## Assigned task
Return the lines of the data below in which the string "simple" occurs.

[Extracted entries]

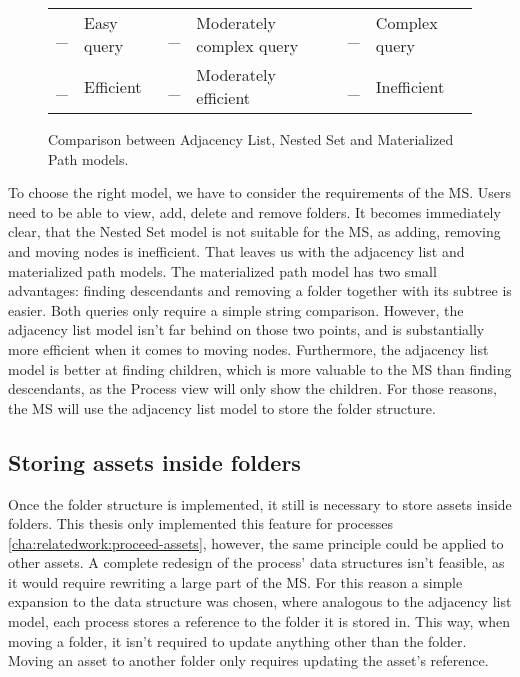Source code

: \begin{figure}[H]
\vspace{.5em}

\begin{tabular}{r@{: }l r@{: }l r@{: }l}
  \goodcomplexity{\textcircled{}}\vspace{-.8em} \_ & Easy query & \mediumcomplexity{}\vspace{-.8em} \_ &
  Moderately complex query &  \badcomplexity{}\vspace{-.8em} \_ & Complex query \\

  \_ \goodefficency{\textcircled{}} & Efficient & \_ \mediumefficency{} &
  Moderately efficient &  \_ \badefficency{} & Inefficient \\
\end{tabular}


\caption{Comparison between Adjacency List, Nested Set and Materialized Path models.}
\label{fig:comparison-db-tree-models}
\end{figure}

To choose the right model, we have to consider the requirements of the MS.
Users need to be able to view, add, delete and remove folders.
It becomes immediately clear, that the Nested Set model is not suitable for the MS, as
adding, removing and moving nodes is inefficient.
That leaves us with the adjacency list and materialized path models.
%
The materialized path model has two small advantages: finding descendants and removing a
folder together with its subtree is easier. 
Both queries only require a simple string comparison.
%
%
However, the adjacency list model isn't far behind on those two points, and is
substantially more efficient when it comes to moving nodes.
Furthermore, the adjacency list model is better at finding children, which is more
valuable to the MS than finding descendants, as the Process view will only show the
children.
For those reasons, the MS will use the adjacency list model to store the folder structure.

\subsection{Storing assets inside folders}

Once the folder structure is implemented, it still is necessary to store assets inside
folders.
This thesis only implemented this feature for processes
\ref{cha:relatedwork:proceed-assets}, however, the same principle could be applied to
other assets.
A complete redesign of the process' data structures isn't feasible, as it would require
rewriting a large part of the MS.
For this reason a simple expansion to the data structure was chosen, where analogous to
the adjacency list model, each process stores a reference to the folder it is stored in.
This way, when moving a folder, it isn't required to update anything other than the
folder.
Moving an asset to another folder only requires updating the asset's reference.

[/Extracted entries]
[Extracted entries]

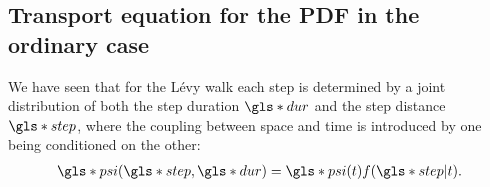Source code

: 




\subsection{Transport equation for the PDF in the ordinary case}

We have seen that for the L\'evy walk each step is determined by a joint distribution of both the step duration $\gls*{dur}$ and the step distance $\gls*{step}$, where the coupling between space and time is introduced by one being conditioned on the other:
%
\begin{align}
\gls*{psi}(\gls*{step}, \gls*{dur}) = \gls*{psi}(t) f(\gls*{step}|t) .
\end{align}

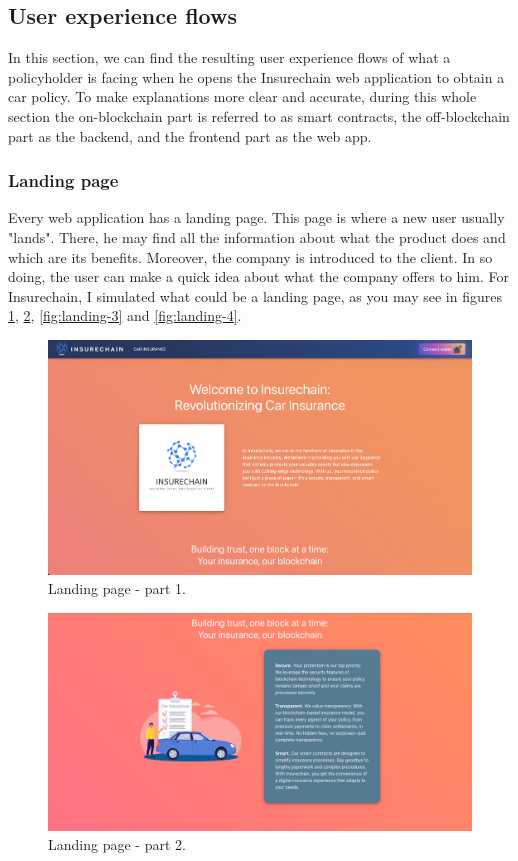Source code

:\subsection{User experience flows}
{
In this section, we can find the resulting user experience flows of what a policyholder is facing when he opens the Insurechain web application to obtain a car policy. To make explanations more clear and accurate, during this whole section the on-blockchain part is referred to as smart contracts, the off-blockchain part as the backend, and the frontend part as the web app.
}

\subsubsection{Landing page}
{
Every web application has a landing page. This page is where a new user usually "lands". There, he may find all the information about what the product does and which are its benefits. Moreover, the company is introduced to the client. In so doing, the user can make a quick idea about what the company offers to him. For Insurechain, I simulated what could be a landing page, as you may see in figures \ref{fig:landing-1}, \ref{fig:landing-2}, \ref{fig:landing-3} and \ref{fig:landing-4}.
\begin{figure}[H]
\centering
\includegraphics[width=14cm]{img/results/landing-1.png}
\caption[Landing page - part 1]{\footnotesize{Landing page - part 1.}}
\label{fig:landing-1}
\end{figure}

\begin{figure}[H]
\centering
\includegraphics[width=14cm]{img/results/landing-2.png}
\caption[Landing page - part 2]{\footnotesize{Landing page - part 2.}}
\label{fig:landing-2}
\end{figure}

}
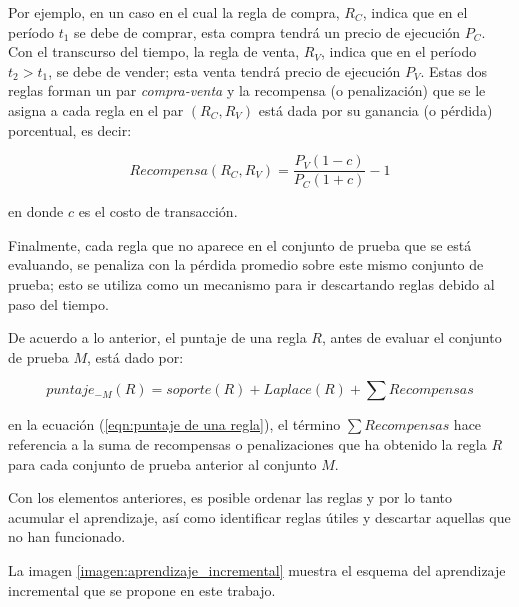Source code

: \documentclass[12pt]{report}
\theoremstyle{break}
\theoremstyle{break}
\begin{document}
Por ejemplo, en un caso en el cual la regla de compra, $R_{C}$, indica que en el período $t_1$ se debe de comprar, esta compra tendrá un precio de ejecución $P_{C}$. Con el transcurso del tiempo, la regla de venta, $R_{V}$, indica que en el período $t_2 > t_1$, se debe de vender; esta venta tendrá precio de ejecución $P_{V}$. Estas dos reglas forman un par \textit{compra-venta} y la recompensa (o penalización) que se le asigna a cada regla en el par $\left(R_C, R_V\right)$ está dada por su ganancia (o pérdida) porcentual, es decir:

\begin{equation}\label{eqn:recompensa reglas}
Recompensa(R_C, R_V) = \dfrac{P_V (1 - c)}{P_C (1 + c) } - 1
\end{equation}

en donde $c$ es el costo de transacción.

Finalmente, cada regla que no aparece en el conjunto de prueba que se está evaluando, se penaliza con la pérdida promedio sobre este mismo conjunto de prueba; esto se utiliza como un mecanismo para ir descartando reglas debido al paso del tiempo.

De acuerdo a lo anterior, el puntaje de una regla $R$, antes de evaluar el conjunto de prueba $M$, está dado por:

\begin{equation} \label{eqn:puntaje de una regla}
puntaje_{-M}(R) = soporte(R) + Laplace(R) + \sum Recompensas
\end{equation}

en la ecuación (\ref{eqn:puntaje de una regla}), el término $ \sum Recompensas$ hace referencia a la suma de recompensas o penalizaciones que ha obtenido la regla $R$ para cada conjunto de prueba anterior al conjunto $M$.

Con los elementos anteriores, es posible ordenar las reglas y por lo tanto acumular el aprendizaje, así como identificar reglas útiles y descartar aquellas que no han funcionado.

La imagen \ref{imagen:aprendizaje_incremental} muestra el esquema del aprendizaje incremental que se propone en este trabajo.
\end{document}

[/Extracted entries]

## Exercise result
Both queries only require a simple string comparison.
For this reason a simple expansion to the data structure was chosen, where analogous to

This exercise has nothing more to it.